Hace unos días regresé de pasar
unos días en las islas Canarias. He tenido ocasión de ver con mis propios ojos
el resultado de tierras calcinadas por el criminal incendio que arrasó parte de
la isla de la Gomera, incluyendo parte del parque nacional de Garajonay, una de
la mejores formaciones vegetales de laurisilva, restos de la era terciaria: un
irrenunciable tesoro natural que tenemos la obligación moral de proteger.
Afortunadamente, solo la quinta parte de la reserva se ha visto afectada pero
tendrán que pasar unos ciento cincuenta años (declaraciones del catedrático de
botánica de la universidad de La Laguna) para volver a tener el esplendor perdido.
Preocupado por el tema, me interesé por la evolución del problema y,
tanto en radio como en televisión, procuré informarme de la forma más directa
posible.
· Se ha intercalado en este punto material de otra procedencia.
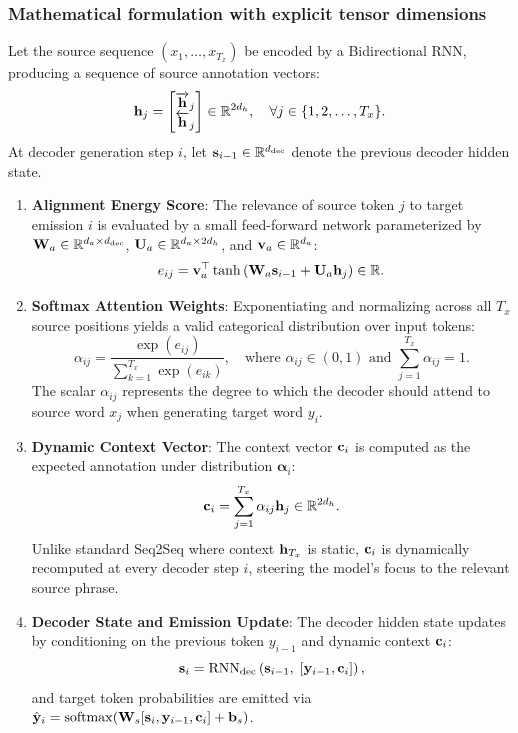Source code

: \documentclass[../../main.tex]{subfiles}
\begin{document}
\subsubsection{Mathematical formulation with explicit tensor dimensions}
Let the source sequence $(x_1, \dots, x_{T_x})$ be encoded by a Bidirectional RNN, producing a sequence of source annotation vectors:
\begin{equation}
\vh_j = \begin{bmatrix} \overrightarrow{\vh}_j \\ \overleftarrow{\vh}_j \end{bmatrix} \in \R^{2d_h}, \quad \forall j \in \{1, 2, \dots, T_x\}.
\end{equation}
At decoder generation step $i$, let $\vs_{i-1} \in \R^{d_{\text{dec}}}$ denote the previous decoder hidden state.
\begin{enumerate}
    \item \textbf{Alignment Energy Score}: The relevance of source token $j$ to target emission $i$ is evaluated by a small feed-forward network parameterized by $\mW_a \in \R^{d_a \times d_{\text{dec}}}$, $\mU_a \in \R^{d_a \times 2d_h}$, and $\vv_a \in \R^{d_a}$:
    \begin{equation}
    \label{eq:rnn_bahdanau_score}
    e_{ij} = \vv_a^\top \tanhact\left( \mW_a \vs_{i-1} + \mU_a \vh_j \right) \in \R.
    \end{equation}
    \item \textbf{Softmax Attention Weights}: Exponentiating and normalizing across all $T_x$ source positions yields a valid categorical distribution over input tokens:
    \begin{equation}
    \label{eq:rnn_bahdanau_weights}
    \alpha_{ij} = \frac{\exp(e_{ij})}{\sum_{k=1}^{T_x} \exp(e_{ik})}, \quad \text{where } \alpha_{ij} \in (0, 1) \text{ and } \sum_{j=1}^{T_x} \alpha_{ij} = 1.
    \end{equation}
    The scalar $\alpha_{ij}$ represents the degree to which the decoder should attend to source word $x_j$ when generating target word $y_i$.
    \item \textbf{Dynamic Context Vector}: The context vector $\vc_i$ is computed as the expected annotation under distribution $\boldsymbol{\alpha}_i$:
    \begin{equation}
    \label{eq:rnn_bahdanau_context}
    \vc_i = \sum_{j=1}^{T_x} \alpha_{ij} \vh_j \in \R^{2d_h}.
    \end{equation}
    Unlike standard Seq2Seq where context $\vh_{T_x}$ is static, $\vc_i$ is dynamically recomputed at every decoder step $i$, steering the model's focus to the relevant source phrase.
    \item \textbf{Decoder State and Emission Update}: The decoder hidden state updates by conditioning on the previous token $y_{i-1}$ and dynamic context $\vc_i$:
    \begin{equation}
    \label{eq:rnn_bahdanau_decoder_update}
    \vs_i = \operatorname{RNN}_{\text{dec}}\left( \vs_{i-1}, \; [\vy_{i-1}, \vc_i] \right),
    \end{equation}
    and target token probabilities are emitted via $\hat{\vy}_i = \softmax(\mW_s [\vs_i, \vy_{i-1}, \vc_i] + \vb_s)$.
\end{enumerate}
\end{document}
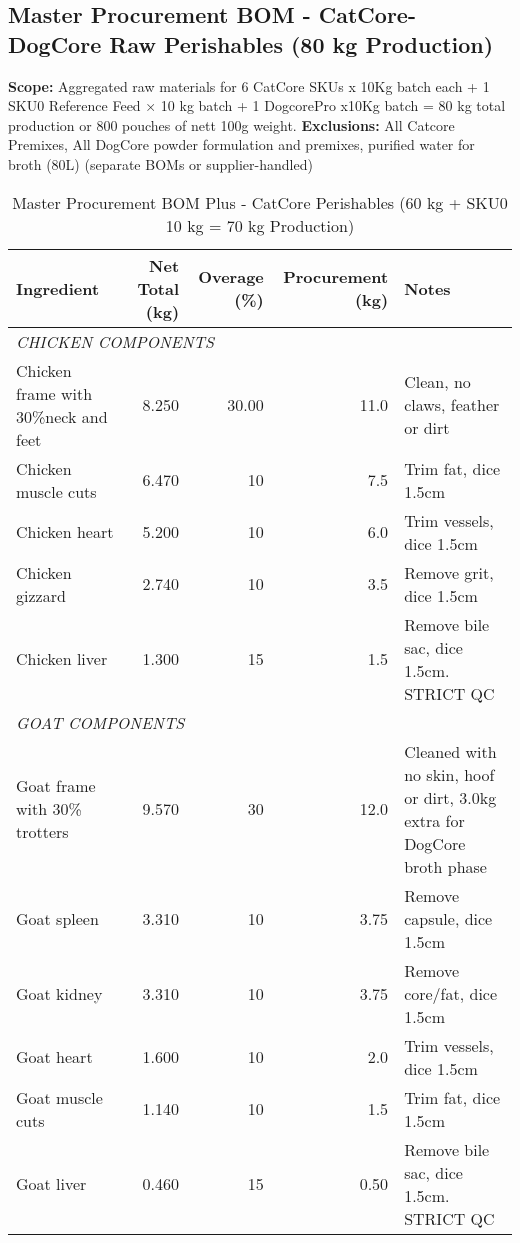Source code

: \subsection*{Master Procurement BOM - CatCore- DogCore Raw Perishables (80 kg Production)}
 
\textbf{Scope:} Aggregated raw materials for 6 CatCore SKUs x 10Kg batch each + 1 SKU0 Reference Feed × 10 kg batch + 1 DogcorePro x10Kg batch = 80 kg total production or 800 pouches of nett 100g weight.
\textbf{Exclusions:} All Catcore Premixes, All DogCore powder formulation and premixes, purified water for broth (80L) (separate BOMs or supplier-handled)\\

\begin{table}[h]
\centering
\caption{Master Procurement BOM Plus - CatCore Perishables (60 kg + SKU0 10 kg = 70 kg Production)}
\begin{tabular}{@{}lrrrp{5cm}@{}}
\toprule
\textbf{Ingredient} & \textbf{Net Total (kg)} & \textbf{Overage (\%)} & \textbf{Procurement (kg)} & \textbf{Notes} \\
\midrule
\multicolumn{5}{l}{\textit{CHICKEN COMPONENTS}} \\
Chicken frame with 30\%neck and feet & 8.250 & 30.00 & 11.0 & Clean, no claws, feather or dirt  \\
Chicken muscle cuts & 6.470 & 10 & 7.5 & Trim fat, dice 1.5cm \\
Chicken heart & 5.200 & 10 & 6.0 & Trim vessels, dice 1.5cm \\
Chicken gizzard & 2.740 & 10 & 3.5 & Remove grit, dice 1.5cm \\
Chicken liver & 1.300 & 15 & 1.5 & Remove bile sac, dice 1.5cm. STRICT QC \\
\midrule
\multicolumn{5}{l}{\textit{GOAT COMPONENTS}} \\
Goat frame with 30\% trotters & 9.570 & 30 & 12.0 & Cleaned with no skin, hoof or dirt, 3.0kg extra for DogCore broth phase \\
Goat spleen & 3.310 & 10 & 3.75 & Remove capsule, dice 1.5cm \\
Goat kidney & 3.310 & 10 & 3.75 & Remove core/fat, dice 1.5cm \\
Goat heart & 1.600 & 10 & 2.0 & Trim vessels, dice 1.5cm \\
Goat muscle cuts & 1.140 & 10 & 1.5 & Trim fat, dice 1.5cm \\
Goat liver & 0.460 & 15 & 0.50 & Remove bile sac, dice 1.5cm. STRICT QC \\

\end{tabular}
\end{table}

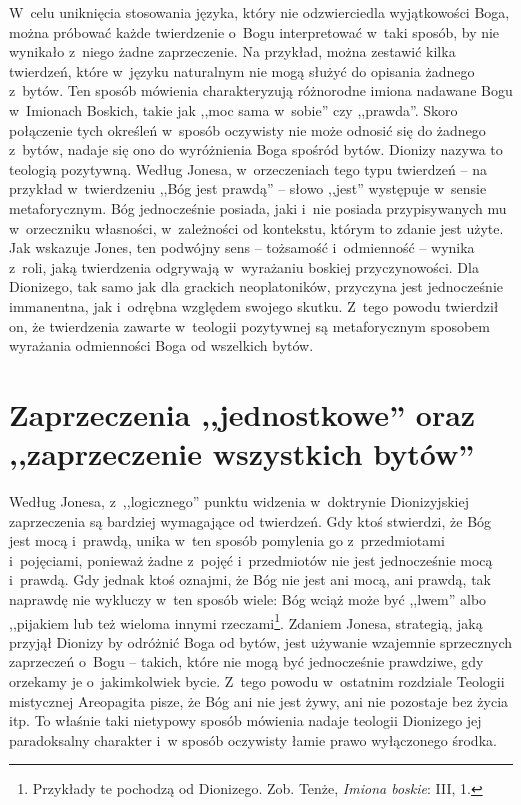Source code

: W~celu uniknięcia stosowania języka, który nie odzwierciedla wyjątkowości Boga, można próbować każde twierdzenie o~Bogu interpretować w~taki sposób, by nie wynikało z~niego żadne zaprzeczenie. Na przykład, można zestawić kilka twierdzeń, które w~języku naturalnym nie mogą służyć do opisania żadnego z~bytów. Ten sposób mówienia charakteryzują różnorodne imiona nadawane Bogu w~Imionach Boskich, takie jak ,,moc sama w~sobie'' czy ,,prawda''. Skoro połączenie tych określeń w~sposób oczywisty nie może odnosić się do żadnego z~bytów, nadaje się ono do wyróżnienia Boga spośród bytów. Dionizy nazywa to teologią pozytywną. Według Jonesa, w~orzeczeniach tego typu twierdzeń -- na przykład w~twierdzeniu ,,Bóg jest prawdą'' -- słowo ,,jest'' występuje w~sensie metaforycznym. Bóg jednocześnie posiada, jaki i~nie posiada przypisywanych mu w~orzeczniku własności, w~zależności od kontekstu, którym to zdanie jest użyte. Jak wskazuje Jones, ten podwójny sens -- tożsamość i~odmienność -- wynika z~roli, jaką twierdzenia odgrywają w~wyrażaniu boskiej przyczynowości. Dla Dionizego, tak samo jak dla grackich neoplatoników, przyczyna jest jednocześnie immanentna, jak i~odrębna względem swojego skutku. Z~tego powodu twierdził on, że twierdzenia zawarte w~teologii pozytywnej są metaforycznym sposobem wyrażania odmienności Boga od wszelkich bytów.


\section{Zaprzeczenia ,,jednostkowe'' oraz ,,zaprzeczenie wszystkich bytów''}

Według Jonesa, z~,,logicznego'' punktu widzenia w~doktrynie Dionizyjskiej zaprzeczenia są bardziej wymagające od twierdzeń. Gdy ktoś stwierdzi, że Bóg jest mocą i~prawdą, unika w~ten sposób pomylenia go z~przedmiotami i~pojęciami, ponieważ żadne z~pojęć i~przedmiotów nie jest jednocześnie mocą i~prawdą. Gdy jednak ktoś oznajmi, że Bóg nie jest ani mocą, ani prawdą, tak naprawdę nie wykluczy w~ten sposób wiele: Bóg wciąż może być ,,lwem'' albo ,,pijakiem lub też wieloma innymi rzeczami\footnote{Przykłady te pochodzą od Dionizego. Zob. Tenże, \textit{Imiona boskie}: III, 1.}. Zdaniem Jonesa, strategią, jaką przyjął Dionizy by odróżnić Boga od bytów, jest używanie wzajemnie sprzecznych zaprzeczeń o~Bogu -- takich, które nie mogą być jednocześnie prawdziwe, gdy orzekamy je o~jakimkolwiek bycie. Z~tego powodu w~ostatnim rozdziale Teologii mistycznej Areopagita pisze, że Bóg ani nie jest żywy, ani nie pozostaje bez życia itp. To właśnie taki nietypowy sposób mówienia nadaje teologii Dionizego jej paradoksalny charakter i~w sposób oczywisty łamie prawo wyłączonego środka.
Y, lo que me encantó sobremanera, dejando en un aparte la tragedia de
los incendios, fue que, en ningún
momento, los profesionales de la comunicación canaria intentaban ocultar ni
camuflar su forma materna de habla, antes bien, parecían muy orgullosos de su
acento, de su entonación y de su forma particular de decir las cosas.
Desconozco si esto está generalizado en todo el territorio pero, al menos lo
que yo oí, mostraba un cierto nivel de orgullo por su forma particular de comunicación
hablada, que no desmerecía un ápice un alto nivel de cultura.